Getting D through the sun is the most effective and natural way of getting this essential vitamin. When we are out in the sun and can absorb the UVA/UVB rays, a chemical process occurs where our bodies synthesize the sun rays into Vitamin D5. However, since the growing skin cancer awareness campaigns that began in the 1980’s, we have been unknowingly interfering in this natural process. When we apply sunscreen to block the UVA/UVB rays, we impede our bodies ability to synthesize those rays into Vitamin D, thus the increased cases of Vitamin D deficiency.  


The updated thinking on sunscreen use and Vitamin D is that we need to spend a least some time out in the sun without sunscreen to get enough Vitamin D. Studies suggest we spend at least 20-30 minutes outside at noon (when the sun is at its zenith and shooting the strongest rays of UVA/UVB rays) without sunscreen on to get the requisite amounts of Vitamin D. When the sun is at its strongest, we will get the highest levels of UVA/UVB rays in the shortest amount of time. This gives us the optimal amount of sun exposure we need to create the vitamin in our bodies and the shortest amount of time we need to be fully exposed to the sun so we don’t increase our risks of getting skin cancer 6. If you can’t (or don’t care to) make it out at high noon, check with your doctor about the right amount of sun exposure for your skin type and geographical location.



Even though they do block Vitamin D absorption, sunscreens still have their place in keeping us healthy and preventing skin cancer. However, most commercial sunscreens out there are just loaded with harmful, hormone-disrupting chemicals, which studies have shown can negate their protective benefits and actually cause certain types of cancer7.

A decade ago it was hard to find good quality, non-toxic sunscreens, and the ones that were available were pricey. But today there are many more healthy choices out there for the whole family. To learn which sunscreen brands are the least toxic for the beach, sports, beauty, and kids we highly recommend checking out EWG’s 2019 Guide to Sunscreens or our post on our favorite sunscreens (and for even more information on healthy sunscreen use, be sure to read their special report “8 Little-Known Facts About Sunscreens”).
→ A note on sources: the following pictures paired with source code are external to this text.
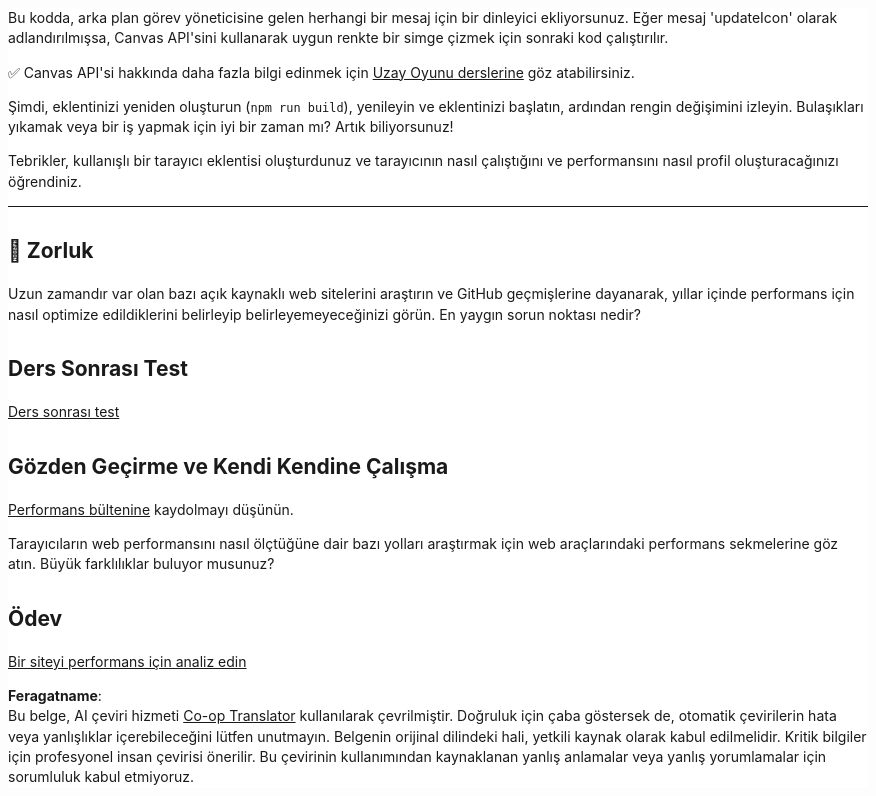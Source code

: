 Bu kodda, arka plan görev yöneticisine gelen herhangi bir mesaj için bir dinleyici ekliyorsunuz. Eğer mesaj 'updateIcon' olarak adlandırılmışsa, Canvas API'sini kullanarak uygun renkte bir simge çizmek için sonraki kod çalıştırılır.

✅ Canvas API'si hakkında daha fazla bilgi edinmek için [Uzay Oyunu derslerine](../../6-space-game/2-drawing-to-canvas/README.md) göz atabilirsiniz.

Şimdi, eklentinizi yeniden oluşturun (`npm run build`), yenileyin ve eklentinizi başlatın, ardından rengin değişimini izleyin. Bulaşıkları yıkamak veya bir iş yapmak için iyi bir zaman mı? Artık biliyorsunuz!

Tebrikler, kullanışlı bir tarayıcı eklentisi oluşturdunuz ve tarayıcının nasıl çalıştığını ve performansını nasıl profil oluşturacağınızı öğrendiniz.

---

## 🚀 Zorluk

Uzun zamandır var olan bazı açık kaynaklı web sitelerini araştırın ve GitHub geçmişlerine dayanarak, yıllar içinde performans için nasıl optimize edildiklerini belirleyip belirleyemeyeceğinizi görün. En yaygın sorun noktası nedir?

## Ders Sonrası Test

[Ders sonrası test](https://ashy-river-0debb7803.1.azurestaticapps.net/quiz/28)

## Gözden Geçirme ve Kendi Kendine Çalışma

[Performans bültenine](https://perf.email/) kaydolmayı düşünün.

Tarayıcıların web performansını nasıl ölçtüğüne dair bazı yolları araştırmak için web araçlarındaki performans sekmelerine göz atın. Büyük farklılıklar buluyor musunuz?

## Ödev

[Bir siteyi performans için analiz edin](assignment.md)

**Feragatname**:  
Bu belge, AI çeviri hizmeti [Co-op Translator](https://github.com/Azure/co-op-translator) kullanılarak çevrilmiştir. Doğruluk için çaba göstersek de, otomatik çevirilerin hata veya yanlışlıklar içerebileceğini lütfen unutmayın. Belgenin orijinal dilindeki hali, yetkili kaynak olarak kabul edilmelidir. Kritik bilgiler için profesyonel insan çevirisi önerilir. Bu çevirinin kullanımından kaynaklanan yanlış anlamalar veya yanlış yorumlamalar için sorumluluk kabul etmiyoruz.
To get your healthy daily dose of Vitamin D, go outside this summer. Take your kids outside at noon and have lunch outside and let them soak in the rays and allow their bodies to naturally create Vitamin D. Then put on chemical-free sun shirts 8 hats, sit under an umbrella, etc. to help minimize sunscreen use. And use commonsense when applying sunscreen. If you’ll be outside all day or if you work outside all day, bring a bottle of healthy sunscreen and apply it after you have gotten your requisite amount of D. Be healthy, be safe and have fun in the sun.


Marilee Nelson

Marilee Nelson is an Environmental Toxins expert who has spent nearly 30 years advocating for the chemically-sensitive and chronically-ill. She is a Board Certified Nutritionist, Certified Bau-Biologist and Bau-Biology Inspector and specializes in Food As Medicine. She has helped thousands of families and individuals identify, heal and recover from toxic exposures and is on a mission to revolutionize the way American families view their health.